Cheesemaking is somewhat of a lost art. In former times, most farm wives regularly made cheese from the milk of their family cow. Since there was no refrigeration, making cheese was the only way to preserve the surplus of spring and summer milk for winter when fresh milk was hard or impossible to obtain.
Before refrigeration, milk would quickly sour - within hours of milking. Pasteurization was unknown and unnecessary. Sour milk is even healthier than fresh milk. The most common use of milk was to let it "ripen" (that is sour slightly), and then churn it into butter. The liquid remaining is true buttermilk, which was cultured naturally with the organisms that come in the milk.
The other food that could be made from the quickly souring milk was of course cheese. The farmer's wife would save the evenings milking and add it to the mornings milking, and make cheese from that combination. Without clean-room produced cultures, that special mixture of the two milkings would have the right proportion of culturing micro-organisms to make good cheese. After warming the milk for a sufficient time to fully ripen it, rennet, a natural substance found lining the stomach of a calf, would be added.
Interestingly, man was not the inventor of cheese, but rather God. Man only discovered it. It turns out that fresh milk is not the best food for a calf, but rather curdled milk. Therefore, God put a substance in the lining of the calve's stomach for that purpose. Somewhere along the way, some enterprising individual discovered that this same substance could be used to make cheese for people too.
Now getting back to our story. After the rennet was added, the milk separated into two components: curd, a gel-like substance, and a watery liquid call "whey". After curdling, the curd was cut up gently with a knife, and gently heated. The whey was drained and usually fed to the family pigs to turn what would otherwise be wasted into delicious meat. The curds would be put into a mold and pressed with weights to removed any remaining whey. It was then usually salted, dipped in wax and allowed to age.
Cheesemaking today is not much different than it was in times of old - at least in artisinal cheeseshops like Zimmerman's.
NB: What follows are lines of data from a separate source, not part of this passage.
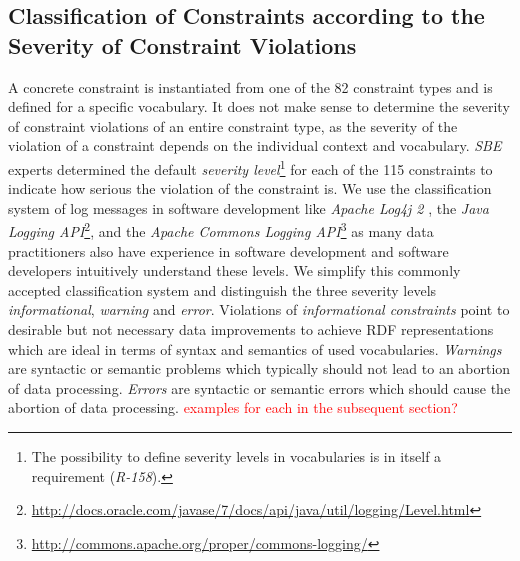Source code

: \documentclass[conference]{IEEEtran}
\newcommand{\ke}[1]{\todo[size=\small, color=red!40]{\textbf{Kai:} #1}}
\begin{document}
\subsection{Classification of Constraints according to the Severity of Constraint Violations}

A concrete constraint is instantiated from one of the 82 constraint types and is defined for a specific vocabulary.
It does not make sense to determine the severity of constraint violations of an entire constraint type,
as the severity of the violation of a constraint depends on the individual context and vocabulary.
\emph{SBE} experts determined the default \emph{severity level}\footnote{The possibility to define severity levels in vocabularies is in itself a requirement (\emph{R-158}).} for each of the 115 constraints to indicate how serious the violation of the constraint is. We use the classification system of log messages in software development like \emph{Apache Log4j 2} \cite{Apache-2015}, the \emph{Java Logging API}\footnote{\url{http://docs.oracle.com/javase/7/docs/api/java/util/logging/Level.html}}, and the \emph{Apache Commons Logging API}\footnote{\url{http://commons.apache.org/proper/commons-logging/}} as many data practitioners also have experience in software development and software developers intuitively understand these levels. We simplify this commonly accepted classification system and distinguish the three severity levels \emph{informational}, \emph{warning} and \emph{error}.
Violations of \emph{informational constraints} point to desirable but not necessary data improvements to achieve RDF representations which are ideal in terms of syntax and semantics of used vocabularies. 
\emph{Warnings} are syntactic or semantic problems which typically should not lead to an abortion of data processing.
\emph{Errors} are syntactic or semantic errors which should cause the abortion of data processing. \textcolor{red}{examples for each in the subsequent section?}
\end{document}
Industrial cheesmaking probably doesn't even resemble anything that looks like the traditional way, and may not even result in real cheese. Even if it does, the result is bland an boring.
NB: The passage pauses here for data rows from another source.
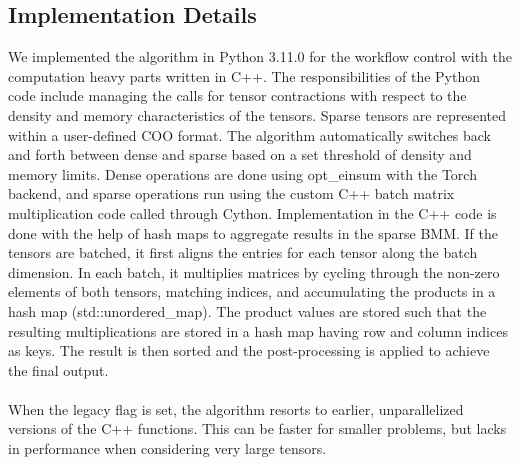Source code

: \subsection{Implementation Details}
We implemented the algorithm in Python 3.11.0 for the workflow control with the computation heavy 
parts written in C++. The responsibilities of the Python code include managing the calls for 
tensor contractions with respect to the density and memory characteristics of the tensors. Sparse 
tensors are represented within a user-defined COO format. The algorithm automatically switches 
back and forth between dense and sparse based on a set threshold of density and memory limits. 
Dense operations are done using opt\_einsum with the Torch backend, and sparse operations run using 
the custom C++ batch matrix multiplication code called through Cython.
Implementation in the C++ code is done with the help of hash maps to aggregate results in the sparse 
BMM. If the tensors are batched, it first aligns the entries for each tensor along the batch 
dimension. In each batch, it multiplies matrices by cycling through the non-zero elements of both 
tensors, matching indices, and accumulating the products in a hash map (std::unordered\_map). 
The product values are stored such that the resulting multiplications are stored in a hash map 
having row and column indices as keys. The result is then sorted and the post-processing is applied 
to achieve the final output.
\\
\\
When the legacy flag is set, the algorithm resorts to earlier, unparallelized versions of the C++ 
functions. This can be faster for smaller problems, but lacks in performance when considering very large
tensors.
In our case and other artisan cheesemakers, the primary difference is the process is more precisely controlled. Laboratory produced cultures replace natural ripening, and rennent is produced to exacting standards using either animal or veggetable sources depending on the cheesemakers preference. Ripening temperatures are precisely controlled, and the pH of the milk is monitored to ensure consistency from batch to batch. Different cheeses differ in temperatures used, types of culture, and other processing to the curds.
Since all of Zimmerman's cheeses are made from raw milk, Elvin (our cheesemaker) has had to modify some of the traditional recipes such as Swiss in order to prevent heating the milk to temperatures that might be detrimental to the fragiles enzymes in the milk. Also, all of our cheeses are made from whole milk as it comes from the cows. They are much richer in healthy butterfat, and may vary slightly from the traditional kinds because of that differenc as well. Our Baby Swiss again is a good example. Traditional Swiss cheese is made from skim milk. Because our Baby Swiss is made from whole milk, it tends to form less holes. While our cheeses have these differences from the kinds you are used to, the resulting cheese is much better for you.
Butter for example is recovering from the "bum rap" it received years ago. Science is now discovering that butter from grass-fed cows is extremely good for you - probably the best kind of fat you can eat. In fact, if the cows are grass-fed, their fat contains special fatty acids that will help prevent cancer, heart disease, arthritis,and many other modern plagues. Our cheeses have not only this kind of fat, but it has it in much higher amounts than found in milk from conventional dairies which feed their cows lots of grain.